Há cerca de um mês, Dario Scott se arrumava para um compromisso inadiável. Chegou ao tribunal e aguardou pela sentença: absolvidos. Ao ouvir a decisão, disse a frase que repete desde que a filha se tornou uma das vítimas do voo JJ3054 da TAM que atravessou a pista de Congonhas e chocou-se com um prédio da companhia: “O culpado fui eu, que permiti que minha filha entrasse naquele avião”.
Para a decepção de Dario, a Justiça não ficou convencida de que uma ex-diretora da Anac (Agência Nacional de Aviação Civil), além de um ex-diretor e o ex-vice presidente da TAM fossem responsáveis diretos pela tragédia que matou 199 pessoas na noite chuvosa de 17 de julho de 2007.
Na disputa judicial, a acusação já sofreu duas derrotas que praticamente exauriram as chances de condenação. “Foram uma frustração. Tínhamos a expectativa da condenação”, lamenta Dario, que perdeu a filha Thaís Scott, de 14 anos que viajava para passar as férias com os avós.

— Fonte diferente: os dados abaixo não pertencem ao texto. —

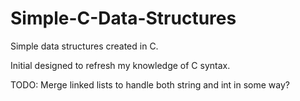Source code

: Simple-C-Data-Structures
========================

Simple data structures created in C.

Initial designed to refresh my knowledge of C syntax.

TODO: Merge linked lists to handle both string and int in some way? 

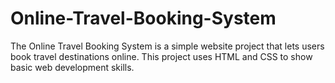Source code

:# Online-Travel-Booking-System
The Online Travel Booking System is a simple website project that lets users book travel destinations online. This project uses HTML and CSS to show basic web development skills.
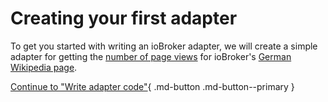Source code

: # Creating your first adapter

To get you started with writing an ioBroker adapter, we will create a simple adapter for getting the [number of page views](https://wikitech.wikimedia.org/wiki/Analytics/AQS/Pageviews) for ioBroker's [German Wikipedia page](https://de.wikipedia.org/wiki/IoBroker).

<!-- Note: use this URL as a base: https://wikimedia.org/api/rest_v1/metrics/pageviews/per-article/de.wikipedia/all-access/all-agents/IoBroker/daily/20210901/20210930 -->

[Continue to "Write adapter code"](03-edit-adapter.md){ .md-button .md-button--primary }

O jornalista Roberto Gomes, 61, que perdeu o irmão Mário, que tinha 49, diz que a decisão “abalou o senso de justiça das famílias”. “Gostaríamos que o Ministério Público recorresse até as últimas instâncias. Hoje, não sabemos que futuro o caso terá.”
A acusação contra a ex-diretora da Anac Denise de Abreu era a de que ela havia induzido equivocadamente a Justiça a liberar a pista para operações sem restrições.

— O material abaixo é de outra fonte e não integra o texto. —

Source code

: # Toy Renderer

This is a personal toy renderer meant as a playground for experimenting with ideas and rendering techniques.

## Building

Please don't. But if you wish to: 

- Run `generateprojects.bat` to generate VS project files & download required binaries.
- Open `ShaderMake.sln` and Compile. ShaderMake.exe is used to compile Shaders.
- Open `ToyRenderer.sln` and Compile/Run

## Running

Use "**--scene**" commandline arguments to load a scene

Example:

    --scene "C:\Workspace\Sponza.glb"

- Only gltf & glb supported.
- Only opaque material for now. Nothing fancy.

Acontece que meses antes do acidente a pista de Congonhas havia passado por reformas para aumentar sua aderência. Com obras incompletas, a pista foi liberada quando Denise encaminhou à Justiça relatórios que avalizavam a segurança. Entre os documentos, apresentou uma regra que restringiria o pouso de aeronaves que estivessem sem um dos reversores (um dos sistemas de freio dos aviões acionado pela turbina). A regra nunca foi posta em prática. Segundo a acusação, se o documento de Denise fosse válido, o pouso não seria autorizado em Congonhas, já que o avião estava com um dos reversores quebrados.
Marco Aurélio Miranda (ex-diretor de segurança da TAM) e Alberto Fajerman (ex-vice presidente da TAM), eram acusados de não terem desviado o voo, sabendo do defeito e que a pista estava molhada.
Após analisar hipóteses, Justiça livra réus da tragédia na capital
Na primeira e na segunda instância da Justiça Federal prevaleceram as interpretações dos relatórios da Polícia Federal e do Cenipa (órgão da Aeronáutica que investiga acidentes) que apontaram falhas no uso das turbinas do avião, não na situação da pista. O laudo do Cenipa mostrava que um dos manetes (controles das turbinas) do avião estava em posição de aceleração, quando deveria estar em ponto morto ao tocar a pista.
Por uma das hipóteses, ao tocar o solo o piloto teria feito o procedimento padrão, mas um erro no controle de potência fez com que a turbina esquerda forçasse a parada enquanto a direita acelerava.
Na segunda hipótese, o piloto teria errado. Por uma análise do Cenipa, os pilotos poderiam estar sob pressão ao saber das condições adversas da pista e do avião. Instantes antes do pouso o comandante teria alterado o procedimento padrão para ter maior segurança e se confundiu deixando uma das manetes em posição de aceleração.
Diante das hipóteses, a Justiça entendeu que os réus não poderiam evitar o acidente. Dez anos após a tragédia, Dario Scott lamenta a perspectiva de falta de condenações. “As famílias vivenciam o luto novamente a cada nova etapa. Ainda assim, queríamos que alguém tivesse sido condenado para que isso não voltasse a ocorrer de novo no Brasil”.